認定薬剤師とは?取得の流れや資格の種類、メリットをご紹介

認定薬剤師とは?取得の流れや資格の種類、メリットをご紹介
日々、薬剤師として業務をこなしているうちに、もっとレベルアップしたい、さらに専門的な分野に踏み込んで知識と技術を高めたいという考えを持つ方もいるかと思います。2016年2月の診療報酬改定により新設された“かかりつけ薬剤師制度”。「かかりつけ薬剤師」になるために認定薬剤師の資格を取得することが条件 に盛り込まれたことで認定薬剤師の資格が一気に注目されました。

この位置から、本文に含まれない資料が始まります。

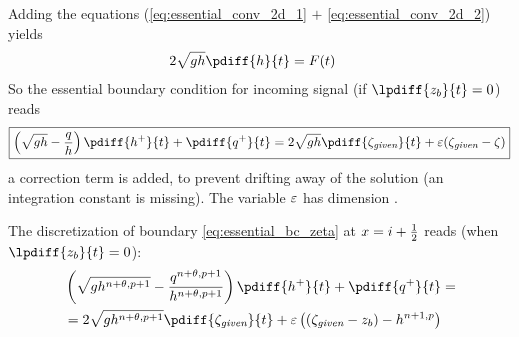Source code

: Adding the equations (\eqref{eq:essential_conv_2d_1} $+$ \eqref{eq:essential_conv_2d_2}) yields
\begin{align}
    2 \sqrt{gh} \pdiff{h}{t} & = F(t)
\end{align}
%
So the essential boundary condition for incoming signal (if $\lpdiff{z_b}{t} = 0$) reads
\begin{align}
    {\boxed{
            \left(\sqrt{gh} - \frac{q}{h}\right) \pdiff{h^{+}}{t} + \pdiff{q^{+}}{t}  = 2 \sqrt{gh} \pdiff{\zeta_{\textit{given}}}{t}  + \eps(\zeta_{\textit{given}} - \zeta)
    }}\label{eq:essential_bc_2d_zeta}
\end{align}
a correction term is added, to prevent drifting away of the solution (an integration constant is missing).
The variable $\varepsilon$ has dimension \bunit{\metre\per\square\second}.

The discretization of  boundary \autoref{eq:essential_bc_zeta} at $x=i+\frac{1}{2}$ reads (when $\lpdiff{z_b}{t}=0$):
\begin{align}
    &\left(\sqrt{gh^{n+\theta,p+1}} - \frac{q^{n+\theta,p+1}}{h^{n+\theta,p+1}}\right) \pdiff{h^{+}}{t} + \pdiff{q^{+}}{t}  =
    \nonumber \\*
    & = 2 \sqrt{gh^{n+\theta,p+1}} \pdiff{\zeta_{\textit{given}}}{t}
    + \eps \left( (\zeta_{\textit{given}} -z_b) - h^{n+1,p}   \right)
\end{align}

この記事では認定薬剤師についての基本的な情報をはじめ、資格の取得方法の流れや、資格の種類、メリットをご紹介します。

1.認定薬剤師とは

高度化し細分化していく医療の進歩に伴って、医療の最先端で活躍するためにはある専門分野に特化した知識と技術を持つ必要があります。一定期間の講習を受講し、決められた単位を取得することで能力を評価された薬剤師に与えられる資格が、認定薬剤師です。常に最新の知識と技術と知識が求められることから日々自己研鑽が必須であり、認定薬剤師の資格を得ることは薬剤師としての資質と実力があると認定されているという証明にもなります。以下でその概要についてふれていきます。

1-1.実力を証明するものになる

認定薬剤師の資格を取得するには専門分野に特化した講習を受け、常に自己研鑽し知識と技術をアップデートしていく必要があります。

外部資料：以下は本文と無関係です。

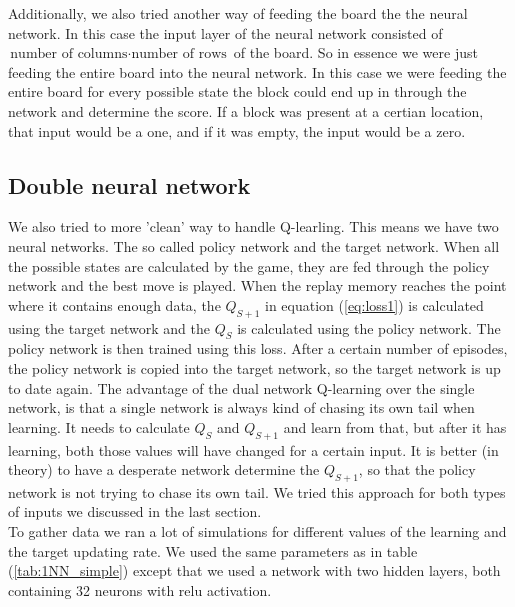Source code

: \documentclass{report}
\begin{document}
Additionally, we also tried another way of feeding the board the the neural network. In this case the input layer of the neural network consisted of $\text{number of columns}\cdot\text{number of rows}$ of the board. So in essence we were just feeding the entire board into the neural network. In this case we were feeding the entire board for every possible state the block could end up in through the network and determine the score. If a block was present at a certian location, that input would be a one, and if it was empty, the input would be a zero.


\subsection{Double neural network}
We also tried to more 'clean' way to handle Q-learling. This means we have two neural networks. The so called policy network and the target network. When all the possible states are calculated by the game, they are fed through the policy network and the best move is played. When the replay memory reaches the point where it contains enough data, the $Q_{S+1}$ in equation (\ref{eq:loss1}) is calculated using the target network and the $Q_S$ is calculated using the policy network. The policy network is then trained using this loss. After a certain number of episodes, the policy network is copied into the target network, so the target network is up to date again. The advantage of the dual network Q-learning over the single network, is that a single network is always kind of chasing its own tail when learning. It needs to calculate $Q_S$ and $Q_{S+1}$ and learn from that, but after it has learning, both those values will have changed for a certain input. It is better (in theory) to have a desperate network determine the $Q_{S+1}$, so that the policy network is not trying to chase its own tail.
We tried this approach for both types of inputs we discussed in the last section.\\
To gather data we ran a lot of simulations for different values of the learning and the target updating rate. We used the same parameters as in table (\ref{tab:1NN_simple}) except that we used a network with two hidden layers, both containing 32 neurons with relu activation.
\end{document}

「認定薬剤師」は専門分野において最新の医療や薬学の知識と技術を有し、実力が認められた薬剤師として客観的に証明する資格として機能します。

1-2.認定薬剤師は3種類に大別される

薬剤師認定制度認定機構が認定している「認定薬剤師制度」は以下の3つに分かれます。

1-2-1. 生涯研修認定制度

薬剤師が最新の情報、知識、技術を習得できるように良質な研修を継続的に企画、実施しその結果を評価し単位を給付する制度です。

1-2-2. 特定領域認定制度

特定の分野・領域において薬剤師の職能向上を目的にした適正な研修を受講し、知識・技術を取得した成果を認定する制度です。

1-2-3. 専門薬剤師認定制度

特定の分野において最適な薬物療法の提供を目的に、最先端の知識や技術を取得するだけでなく、専門分野における活動や研究活動を行っている薬剤師として能力を保証するための認定制度です。

1-3.専門薬剤師との違い

似たような認定資格として専門薬剤師があげられます。特定の分野で専門的な知識と技術を有する薬剤師であると認定される点では変わりありません。しかし、専門薬剤師の資格を取得するには試験を受け、合格する必要があります。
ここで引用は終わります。